In a Fix
When you pin your header to the top using
position:fixed
it's no longer contained by your page-wrap. So I start the .page-wrap
after
the header, and duplicate the width and margins on a wrapper div within the header:
/* match backgrounds */
body, .header-top { background: #eaeaea; }
/* can't assume only one "header" in HTML5 */
.header-top {
/* pin to top - 0 is default */
position: fixed;
/* raise z-index to cover */
z-index: 1;
/* cover full width when zoomed */
width: 100% }
/* match widths, margins & padding */
.page-wrap, .header-wrap {
width: 90%;
min-width: 320px;
max-width: 640px;
/* center on page */
margin: 0 auto;
/* separate content from window edge --
here (not on body) to work with fixed header */
padding: 0 10px;}
I also add a little padding between the window edge and the content, for when the window is at or below the min-width specified. (Yes, I'm just that anal.)
Mobile: Your Call
Mobile Safari supports
position:fixed
(
with some quirks
), but that doesn't mean it's a good idea. Make sure to test your fixed header on mobile, in
both
orientations:
Consider using CSS media queries to target device-width or orientation and then change the header position from fixed to absolute, so that it scrolls — or make the fixed header more compact. You could also change the initial-scale:
<meta name="viewport" content="width=device-width, initial-scale=.5">
Scaling on iOS has its own idiosyncracies: Here, the fixed header tries to maintain its percentage-based width and reflow, whereas the scrolling content zooms off the screen and can be moved around freely (unless user-scalable=false). That's why I set the header at 100% with a background, so it always covers.

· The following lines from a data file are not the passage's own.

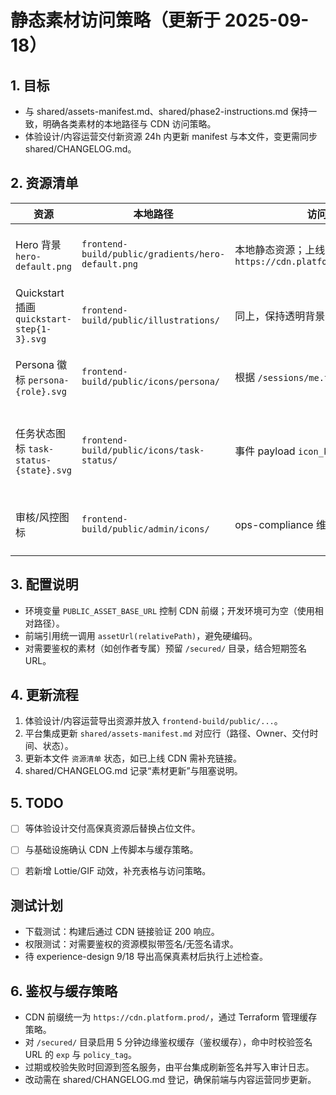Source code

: ﻿# 静态素材访问策略（更新于 2025-09-18）

## 1. 目标
- 与 shared/assets-manifest.md、shared/phase2-instructions.md 保持一致，明确各类素材的本地路径与 CDN 访问策略。
- 体验设计/内容运营交付新资源 24h 内更新 manifest 与本文件，变更需同步 shared/CHANGELOG.md。

## 2. 资源清单
| 资源 | 本地路径 | 访问策略 | 当前状态 |
| ---- | -------- | -------- | -------- |
| Hero 背景 `hero-default.png` | `frontend-build/public/gradients/hero-default.png` | 本地静态资源；上线后前缀 `https://cdn.platform.prod/gradients/` | 2025-09-18 占位版已交付，等待正式稿 |
| Quickstart 插画 `quickstart-step{1-3}.svg` | `frontend-build/public/illustrations/` | 同上，保持透明背景 | 2025-09-18 占位版 |
| Persona 徽标 `persona-{role}.svg` | `frontend-build/public/icons/persona/` | 根据 `/sessions/me.theme_role` 加载 | 2025-09-18 占位版，等待品牌确认色值 |
| 任务状态图标 `task-status-{state}.svg` | `frontend-build/public/icons/task-status/` | 事件 payload `icon_key` 对应 | 2025-09-18 占位版，待 ops-compliance 正式稿 |
| 审核/风控图标 | `frontend-build/public/admin/icons/` | ops-compliance 维护，按需更新 CDN | 2025-09-17 占位版；9/20 计划替换 |

## 3. 配置说明
- 环境变量 `PUBLIC_ASSET_BASE_URL` 控制 CDN 前缀；开发环境可为空（使用相对路径）。
- 前端引用统一调用 `assetUrl(relativePath)`，避免硬编码。
- 对需要鉴权的素材（如创作者专属）预留 `/secured/` 目录，结合短期签名 URL。

## 4. 更新流程
1. 体验设计/内容运营导出资源并放入 `frontend-build/public/...`。
2. 平台集成更新 `shared/assets-manifest.md` 对应行（路径、Owner、交付时间、状态）。
3. 更新本文件 `资源清单` 状态，如已上线 CDN 需补充链接。
4. shared/CHANGELOG.md 记录“素材更新”与阻塞说明。

## 5. TODO
- [ ] 等体验设计交付高保真资源后替换占位文件。
- [ ] 与基础设施确认 CDN 上传脚本与缓存策略。
- [ ] 若新增 Lottie/GIF 动效，补充表格与访问策略。


## 测试计划
- 下载测试：构建后通过 CDN 链接验证 200 响应。
- 权限测试：对需要鉴权的资源模拟带签名/无签名请求。
- 待 experience-design 9/18 导出高保真素材后执行上述检查。

## 6. 鉴权与缓存策略
- CDN 前缀统一为 `https://cdn.platform.prod/`，通过 Terraform 管理缓存策略。
- 对 `/secured/` 目录启用 5 分钟边缘鉴权缓存（鉴权缓存），命中时校验签名 URL 的 `exp` 与 `policy_tag`。
- 过期或校验失败时回源到签名服务，由平台集成刷新签名并写入审计日志。
- 改动需在 shared/CHANGELOG.md 登记，确保前端与内容运营同步更新。


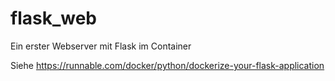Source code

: # flask_web
Ein erster Webserver mit Flask im Container

Siehe
https://runnable.com/docker/python/dockerize-your-flask-application



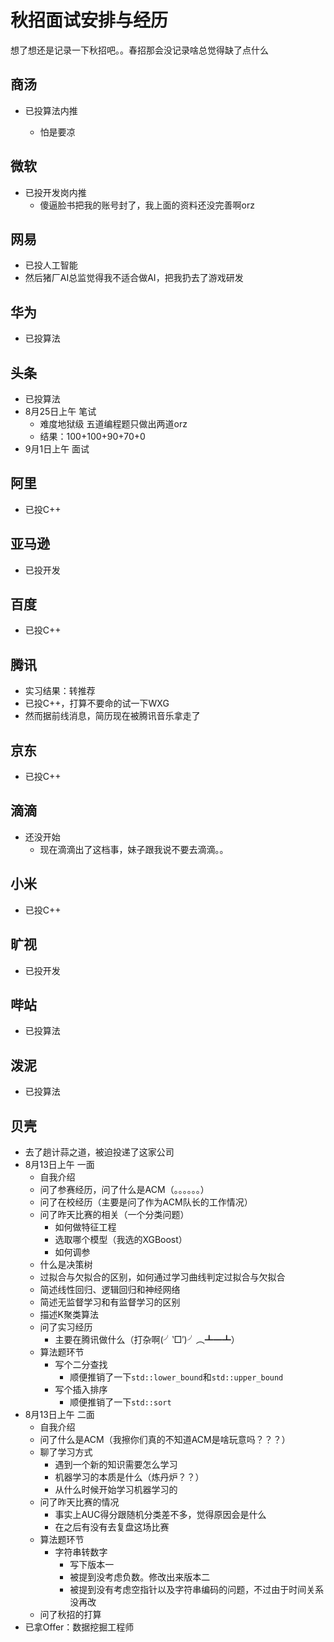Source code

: # 秋招面试安排与经历

想了想还是记录一下秋招吧。。春招那会没记录啥总觉得缺了点什么

## 商汤

+ 已投算法内推

  + 怕是要凉

## 微软

+ 已投开发岗内推
  + 傻逼脸书把我的账号封了，我上面的资料还没完善啊orz

## 网易

+ 已投人工智能
+ 然后猪厂AI总监觉得我不适合做AI，把我扔去了游戏研发

## 华为 

+ 已投算法

## 头条

+ 已投算法
+ 8月25日上午 笔试
  + 难度地狱级 五道编程题只做出两道orz
  + 结果：100+100+90+70+0
+ 9月1日上午 面试

## 阿里

+ 已投C++

## 亚马逊

+ 已投开发

## 百度

+ 已投C++

## 腾讯

+ 实习结果：转推荐
+ 已投C++，打算不要命的试一下WXG
+ 然而据前线消息，简历现在被腾讯音乐拿走了

## 京东

+ 已投C++

## 滴滴

+ 还没开始
  + 现在滴滴出了这档事，妹子跟我说不要去滴滴。。

## 小米

+ 已投C++

## 旷视

+ 已投开发

## 哔站

+ 已投算法

## 泼泥

+ 已投算法

## 贝壳

+ 去了趟计蒜之道，被迫投递了这家公司
+ 8月13日上午 一面
  + 自我介绍
  + 问了参赛经历，问了什么是ACM（。。。。。。）
  + 问了在校经历（主要是问了作为ACM队长的工作情况）
  + 问了昨天比赛的相关（一个分类问题）
    + 如何做特征工程
    + 选取哪个模型（我选的XGBoost）
    + 如何调参
  + 什么是决策树
  + 过拟合与欠拟合的区别，如何通过学习曲线判定过拟合与欠拟合
  + 简述线性回归、逻辑回归和神经网络
  + 简述无监督学习和有监督学习的区别
  + 描述K聚类算法
  + 问了实习经历
    + 主要在腾讯做什么（打杂啊(╯‵□′)╯︵┻━┻）
  + 算法题环节
    + 写个二分查找
      + 顺便推销了一下`std::lower_bound`和`std::upper_bound`
    + 写个插入排序
      + 顺便推销了一下`std::sort`
+ 8月13日上午 二面
  + 自我介绍
  + 问了什么是ACM（我擦你们真的不知道ACM是啥玩意吗？？？）
  + 聊了学习方式
    + 遇到一个新的知识需要怎么学习
    + 机器学习的本质是什么（炼丹炉？？）
    + 从什么时候开始学习机器学习的
  + 问了昨天比赛的情况
    + 事实上AUC得分跟随机分类差不多，觉得原因会是什么
    + 在之后有没有去复盘这场比赛
  + 算法题环节
    + 字符串转数字
      + 写下版本一
      + 被提到没考虑负数。修改出来版本二
      + 被提到没有考虑空指针以及字符串编码的问题，不过由于时间关系没再改
  + 问了秋招的打算
+ 已拿Offer：数据挖掘工程师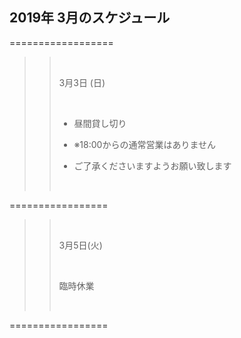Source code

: ## 2019年 3月のスケジュール
 



 ==================

>>
>> <br/>
>>
>> 3月3日 (日)
>> 
>> <br/>
>>
>> - 昼間貸し切り
>>
>> - ※18:00からの通常営業はありません
>> -  ご了承くださいますようお願い致します
>>
>> <br/>
>>
>>

 =================

>>
>> <br/>
>>
>> 3月5日(火)
>>
>> <br/>
>>
>> 臨時休業
>>
>> <br/>
>>
>>

 =================


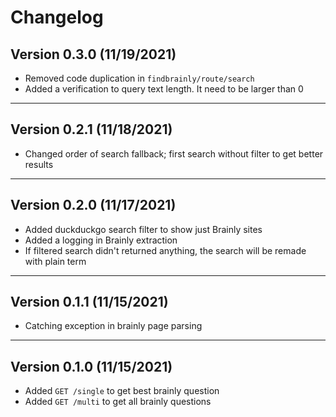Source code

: # Changelog

## Version 0.3.0 (11/19/2021)

- Removed code duplication in `findbrainly/route/search`
- Added a verification to query text length. It need to be larger than 0

---

## Version 0.2.1 (11/18/2021)

- Changed order of search fallback; first search without filter to get better results

---

## Version 0.2.0 (11/17/2021)

- Added duckduckgo search filter to show just Brainly sites
- Added a logging in Brainly extraction
- If filtered search didn't returned anything, the search will be remade with plain term

---

## Version 0.1.1 (11/15/2021)

- Catching exception in brainly page parsing

---

## Version 0.1.0 (11/15/2021)

- Added `GET /single` to get best brainly question
- Added `GET /multi` to get all brainly questions
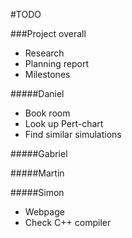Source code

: #TODO

###Project overall
- Research
- Planning report
- Milestones

#####Daniel
- Book room
- Look up Pert-chart
- Find similar simulations

#####Gabriel

#####Martin

#####Simon
- Webpage
- Check C++ compiler
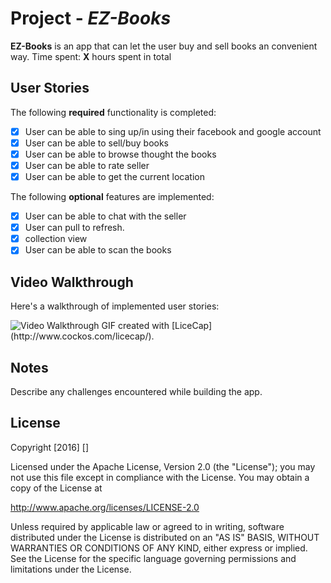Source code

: # Project  - *EZ-Books*

**EZ-Books** is an app that can let the user buy and sell books an convenient way.
Time spent: **X** hours spent in total

## User Stories


The following **required** functionality is completed:

- [X] User can be able to sing up/in using their facebook and google account  
- [X] User can be able to sell/buy books
- [X] User can be able to browse thought the books
- [X] User can be able to rate seller
- [X] User can be able to get the current location

The following **optional** features are implemented:

- [X] User can be able to chat with the seller
- [x] User can pull to refresh.
- [X] collection view
- [X] User can be able to scan the books
## Video Walkthrough 

Here's a walkthrough of implemented user stories:

<img src='http://i.imgur.com/link/to/your/gif/file.gif' title='Video Walkthrough' width='' alt='Video Walkthrough' />
GIF created with [LiceCap](http://www.cockos.com/licecap/).

## Notes

Describe any challenges encountered while building the app.

## License
Copyright [2016] []

Licensed under the Apache License, Version 2.0 (the "License");
you may not use this file except in compliance with the License.
You may obtain a copy of the License at

http://www.apache.org/licenses/LICENSE-2.0

Unless required by applicable law or agreed to in writing, software
distributed under the License is distributed on an "AS IS" BASIS,
WITHOUT WARRANTIES OR CONDITIONS OF ANY KIND, either express or implied.
See the License for the specific language governing permissions and
limitations under the License.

If you know the content will be scaled, you might choose to have your page-wrap and header-wrap set to 100% instead of 80 or 90 — or change it at smaller sizes with a media query, so that the header stretches to the edges.
It's become common practice to include
<meta name="viewport" content="width=device-width">
in the document head, but make sure that gives you the result you want. It's powerful meta mojo that
you may not need
if your site isn't fully-responsive.
Hitting the Heights
In this example, I've specified a height for the header, knowing its content. I can decide how it will reflow when the window resizes, using media queries or absolute positioning (here, I have it expand up from the bottom).
But what if the header content is unknown or dynamic? One idea is to replace the top padding on the page-wrap with a duplicate of the header content and its styling (minus the position:fixed). The fixed header simply covers it — though I go ahead and set the duplicate to be invisible and ignored by screen readers. ( Example CodePen here — right-click to Open Link in New Tab.)
A last note: Remember that your #top anchor can't be in the fixed header.